Information provided:
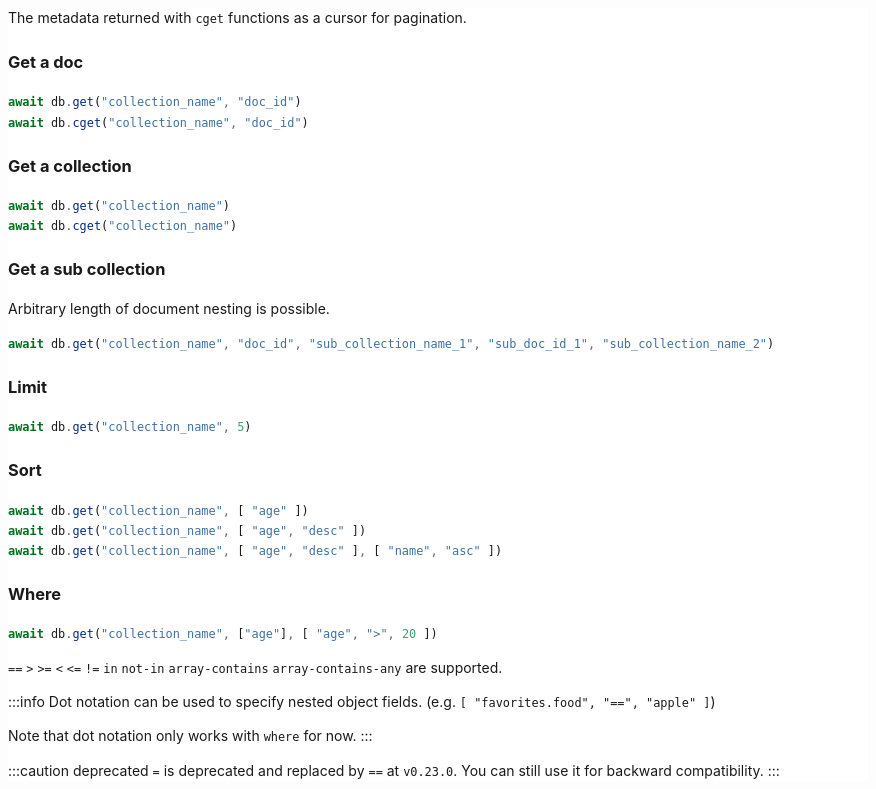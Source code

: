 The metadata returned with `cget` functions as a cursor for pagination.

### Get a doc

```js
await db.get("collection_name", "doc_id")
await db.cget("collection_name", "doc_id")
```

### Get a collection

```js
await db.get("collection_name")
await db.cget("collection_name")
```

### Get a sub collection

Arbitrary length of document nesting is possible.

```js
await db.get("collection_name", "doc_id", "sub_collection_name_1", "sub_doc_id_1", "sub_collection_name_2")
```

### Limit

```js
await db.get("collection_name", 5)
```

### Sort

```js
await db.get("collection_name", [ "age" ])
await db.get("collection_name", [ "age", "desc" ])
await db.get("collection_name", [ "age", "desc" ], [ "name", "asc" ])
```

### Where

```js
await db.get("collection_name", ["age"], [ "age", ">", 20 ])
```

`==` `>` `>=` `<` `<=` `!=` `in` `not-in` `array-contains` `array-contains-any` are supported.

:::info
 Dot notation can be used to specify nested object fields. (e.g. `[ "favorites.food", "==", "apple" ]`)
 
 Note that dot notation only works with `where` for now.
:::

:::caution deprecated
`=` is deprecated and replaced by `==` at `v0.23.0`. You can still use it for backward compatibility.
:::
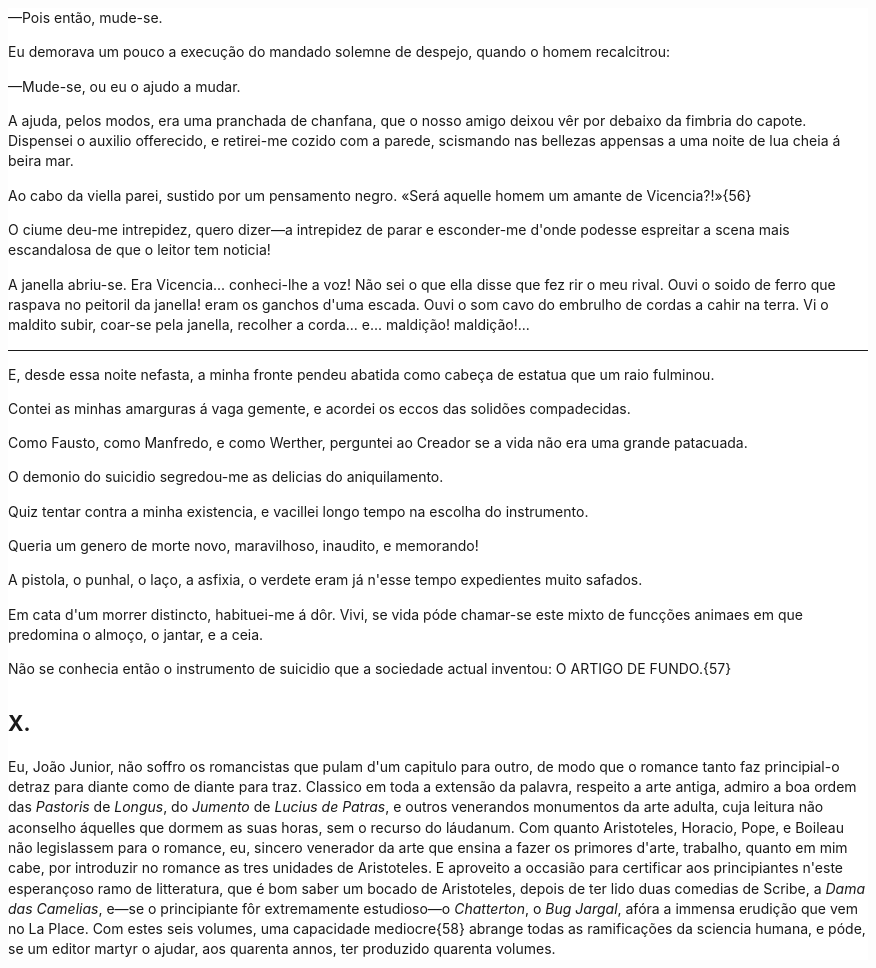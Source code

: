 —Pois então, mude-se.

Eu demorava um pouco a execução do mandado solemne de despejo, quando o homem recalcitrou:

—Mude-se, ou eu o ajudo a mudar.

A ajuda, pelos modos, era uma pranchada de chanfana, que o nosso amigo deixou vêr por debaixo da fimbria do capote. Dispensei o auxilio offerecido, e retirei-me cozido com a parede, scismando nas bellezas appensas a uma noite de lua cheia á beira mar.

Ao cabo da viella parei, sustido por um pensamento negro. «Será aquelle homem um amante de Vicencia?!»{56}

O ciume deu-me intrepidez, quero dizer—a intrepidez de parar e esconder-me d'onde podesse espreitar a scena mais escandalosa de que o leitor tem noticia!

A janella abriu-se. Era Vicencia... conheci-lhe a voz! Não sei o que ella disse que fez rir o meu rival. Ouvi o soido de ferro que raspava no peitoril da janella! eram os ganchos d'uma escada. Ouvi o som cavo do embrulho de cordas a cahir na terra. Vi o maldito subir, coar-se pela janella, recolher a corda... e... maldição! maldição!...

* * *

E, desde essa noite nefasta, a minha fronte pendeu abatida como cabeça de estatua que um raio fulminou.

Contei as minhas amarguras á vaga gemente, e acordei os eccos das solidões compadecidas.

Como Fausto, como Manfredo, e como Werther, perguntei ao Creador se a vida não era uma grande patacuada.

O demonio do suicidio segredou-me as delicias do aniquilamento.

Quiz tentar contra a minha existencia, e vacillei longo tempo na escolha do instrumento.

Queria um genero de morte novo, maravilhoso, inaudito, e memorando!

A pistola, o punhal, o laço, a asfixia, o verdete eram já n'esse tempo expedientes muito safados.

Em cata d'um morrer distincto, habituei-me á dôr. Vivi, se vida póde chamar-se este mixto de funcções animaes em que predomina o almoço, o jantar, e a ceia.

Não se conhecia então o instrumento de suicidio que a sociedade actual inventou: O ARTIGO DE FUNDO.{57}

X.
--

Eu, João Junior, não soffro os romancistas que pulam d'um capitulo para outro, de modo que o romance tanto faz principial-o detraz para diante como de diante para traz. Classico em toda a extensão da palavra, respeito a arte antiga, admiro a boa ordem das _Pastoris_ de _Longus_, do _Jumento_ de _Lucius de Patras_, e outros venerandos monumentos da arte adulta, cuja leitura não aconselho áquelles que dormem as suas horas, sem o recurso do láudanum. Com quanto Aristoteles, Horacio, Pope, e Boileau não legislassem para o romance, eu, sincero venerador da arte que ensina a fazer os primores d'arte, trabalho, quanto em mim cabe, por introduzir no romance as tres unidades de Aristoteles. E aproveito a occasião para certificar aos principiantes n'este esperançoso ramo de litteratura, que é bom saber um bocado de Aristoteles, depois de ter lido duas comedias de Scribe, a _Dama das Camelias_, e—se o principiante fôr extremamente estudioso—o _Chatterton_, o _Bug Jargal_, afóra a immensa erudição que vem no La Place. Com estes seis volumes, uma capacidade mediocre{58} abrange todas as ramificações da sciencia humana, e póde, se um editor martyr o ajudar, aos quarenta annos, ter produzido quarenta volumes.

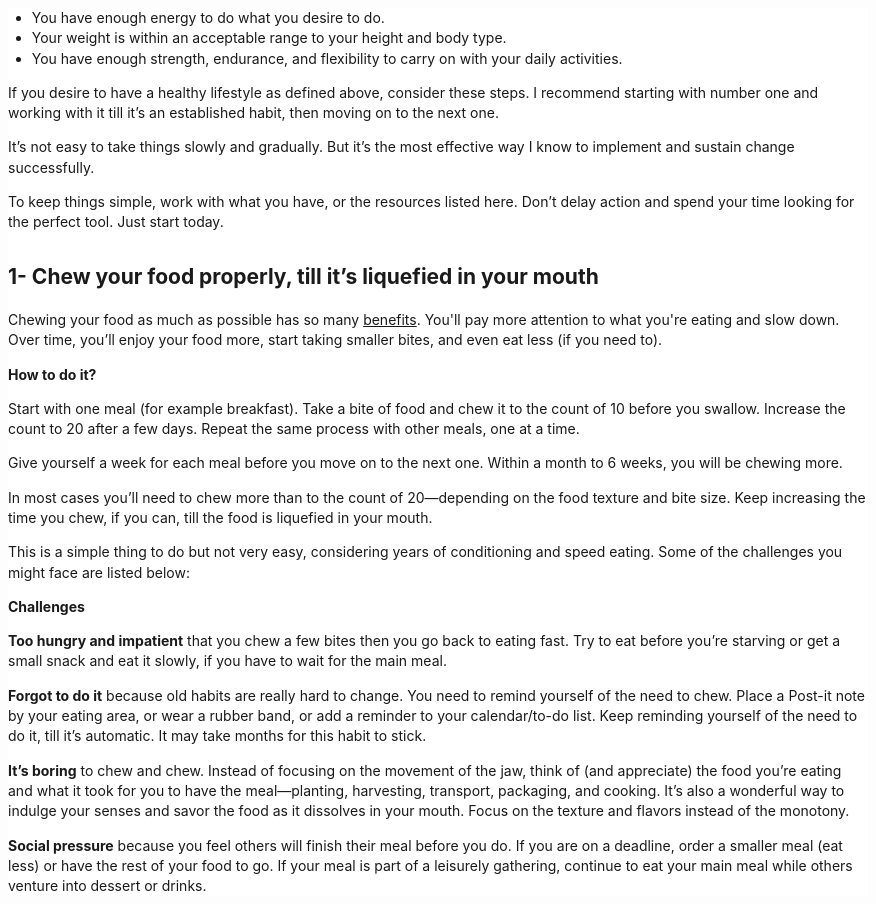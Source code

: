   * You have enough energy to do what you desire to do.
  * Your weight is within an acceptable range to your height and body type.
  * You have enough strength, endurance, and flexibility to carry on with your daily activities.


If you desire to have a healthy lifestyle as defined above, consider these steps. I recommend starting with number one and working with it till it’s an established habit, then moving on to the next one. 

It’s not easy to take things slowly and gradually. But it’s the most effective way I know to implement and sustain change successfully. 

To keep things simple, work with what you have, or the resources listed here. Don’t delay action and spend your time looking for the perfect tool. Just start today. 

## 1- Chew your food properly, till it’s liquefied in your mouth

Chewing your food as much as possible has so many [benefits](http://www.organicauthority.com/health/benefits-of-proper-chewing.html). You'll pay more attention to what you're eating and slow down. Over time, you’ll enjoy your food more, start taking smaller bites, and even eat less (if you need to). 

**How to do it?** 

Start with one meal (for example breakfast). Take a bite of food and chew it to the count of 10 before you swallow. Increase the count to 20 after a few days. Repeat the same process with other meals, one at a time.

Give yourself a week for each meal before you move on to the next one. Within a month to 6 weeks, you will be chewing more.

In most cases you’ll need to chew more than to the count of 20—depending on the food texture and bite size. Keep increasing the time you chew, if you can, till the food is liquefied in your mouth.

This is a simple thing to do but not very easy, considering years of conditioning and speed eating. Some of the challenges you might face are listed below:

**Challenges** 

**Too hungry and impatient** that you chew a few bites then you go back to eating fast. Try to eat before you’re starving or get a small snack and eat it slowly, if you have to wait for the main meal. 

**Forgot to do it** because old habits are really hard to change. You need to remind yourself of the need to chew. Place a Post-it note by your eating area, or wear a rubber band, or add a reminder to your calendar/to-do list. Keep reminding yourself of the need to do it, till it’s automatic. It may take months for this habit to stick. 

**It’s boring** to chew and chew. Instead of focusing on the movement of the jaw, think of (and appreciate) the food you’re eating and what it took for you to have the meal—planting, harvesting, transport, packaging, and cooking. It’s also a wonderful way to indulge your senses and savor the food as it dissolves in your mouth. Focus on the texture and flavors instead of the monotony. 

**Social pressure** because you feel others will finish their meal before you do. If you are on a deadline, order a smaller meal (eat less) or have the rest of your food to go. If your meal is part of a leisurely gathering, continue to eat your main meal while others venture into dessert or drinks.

...

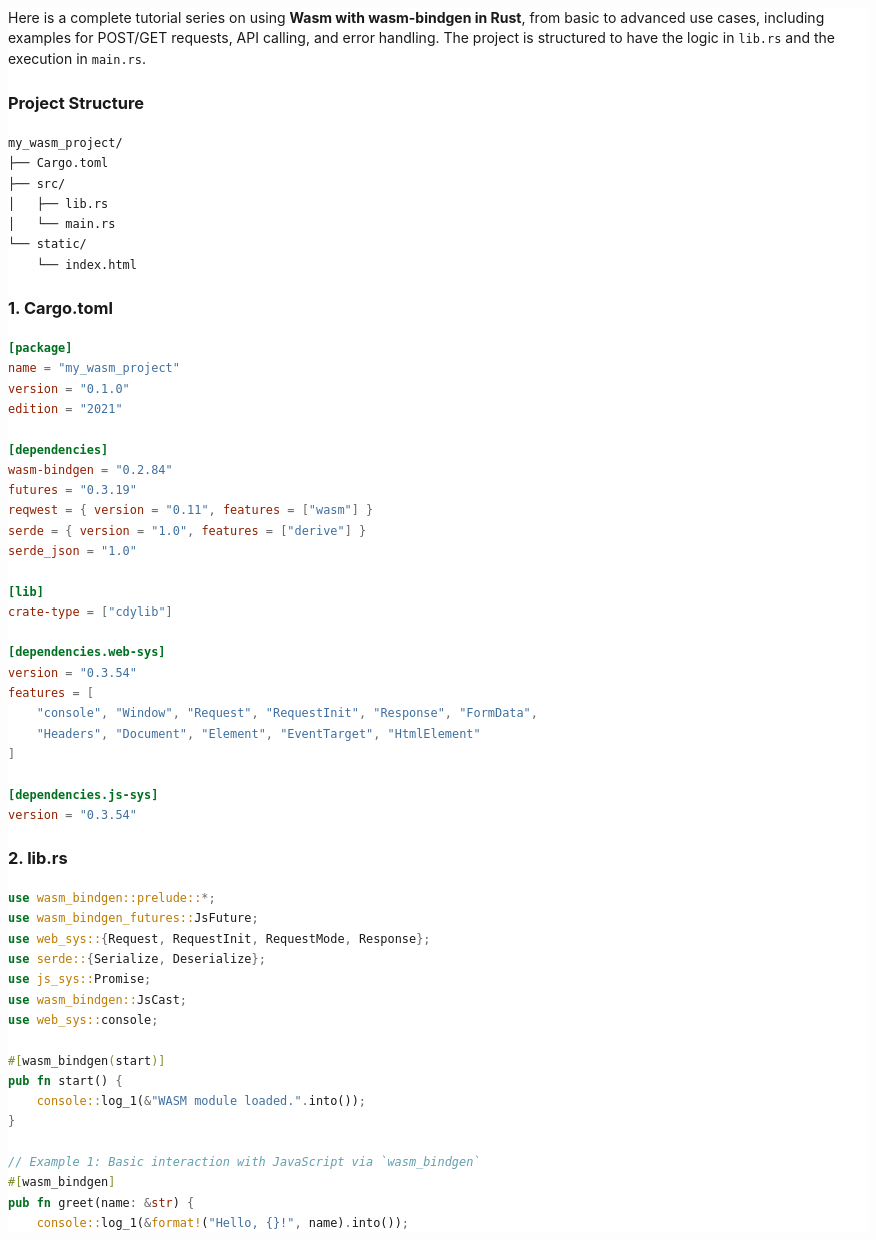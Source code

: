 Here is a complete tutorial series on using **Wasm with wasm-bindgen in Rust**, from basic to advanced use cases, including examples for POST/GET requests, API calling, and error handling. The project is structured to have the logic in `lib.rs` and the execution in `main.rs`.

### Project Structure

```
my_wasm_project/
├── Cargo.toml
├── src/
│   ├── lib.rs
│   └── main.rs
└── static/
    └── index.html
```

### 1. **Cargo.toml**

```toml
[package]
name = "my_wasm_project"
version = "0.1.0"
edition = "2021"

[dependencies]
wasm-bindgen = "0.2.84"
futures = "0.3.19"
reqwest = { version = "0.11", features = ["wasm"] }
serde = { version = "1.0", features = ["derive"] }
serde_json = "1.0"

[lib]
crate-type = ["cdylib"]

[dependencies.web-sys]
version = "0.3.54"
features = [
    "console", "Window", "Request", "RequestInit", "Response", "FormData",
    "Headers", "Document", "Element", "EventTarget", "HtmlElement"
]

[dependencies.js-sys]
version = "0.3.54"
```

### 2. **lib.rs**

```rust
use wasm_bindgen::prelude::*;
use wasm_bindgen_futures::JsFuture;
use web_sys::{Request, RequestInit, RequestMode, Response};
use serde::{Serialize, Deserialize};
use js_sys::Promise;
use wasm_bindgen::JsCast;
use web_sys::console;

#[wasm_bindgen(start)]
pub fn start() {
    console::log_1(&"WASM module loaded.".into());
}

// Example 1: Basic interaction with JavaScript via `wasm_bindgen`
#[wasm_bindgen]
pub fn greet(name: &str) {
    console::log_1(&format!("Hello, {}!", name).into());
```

Task instructions: I'd like the lines above repeated exactly, from the one that contains "cursor for pagination." through the one that contains "O ciume deu-me", with no pictures.

Answer:
: The metadata returned with `cget` functions as a cursor for pagination.

### Get a doc

```js
await db.get("collection_name", "doc_id")
await db.cget("collection_name", "doc_id")
```

### Get a collection

```js
await db.get("collection_name")
await db.cget("collection_name")
```

### Get a sub collection

Arbitrary length of document nesting is possible.

```js
await db.get("collection_name", "doc_id", "sub_collection_name_1", "sub_doc_id_1", "sub_collection_name_2")
```

### Limit

```js
await db.get("collection_name", 5)
```

### Sort

```js
await db.get("collection_name", [ "age" ])
await db.get("collection_name", [ "age", "desc" ])
await db.get("collection_name", [ "age", "desc" ], [ "name", "asc" ])
```

### Where

```js
await db.get("collection_name", ["age"], [ "age", ">", 20 ])
```

`==` `>` `>=` `<` `<=` `!=` `in` `not-in` `array-contains` `array-contains-any` are supported.

:::info
 Dot notation can be used to specify nested object fields. (e.g. `[ "favorites.food", "==", "apple" ]`)
 
 Note that dot notation only works with `where` for now.
:::

:::caution deprecated
`=` is deprecated and replaced by `==` at `v0.23.0`. You can still use it for backward compatibility.
:::
Source code

: —Pois então, mude-se.

Eu demorava um pouco a execução do mandado solemne de despejo, quando o homem recalcitrou:

—Mude-se, ou eu o ajudo a mudar.

A ajuda, pelos modos, era uma pranchada de chanfana, que o nosso amigo deixou vêr por debaixo da fimbria do capote. Dispensei o auxilio offerecido, e retirei-me cozido com a parede, scismando nas bellezas appensas a uma noite de lua cheia á beira mar.

Ao cabo da viella parei, sustido por um pensamento negro. «Será aquelle homem um amante de Vicencia?!»{56}

O ciume deu-me intrepidez, quero dizer—a intrepidez de parar e esconder-me d'onde podesse espreitar a scena mais escandalosa de que o leitor tem noticia!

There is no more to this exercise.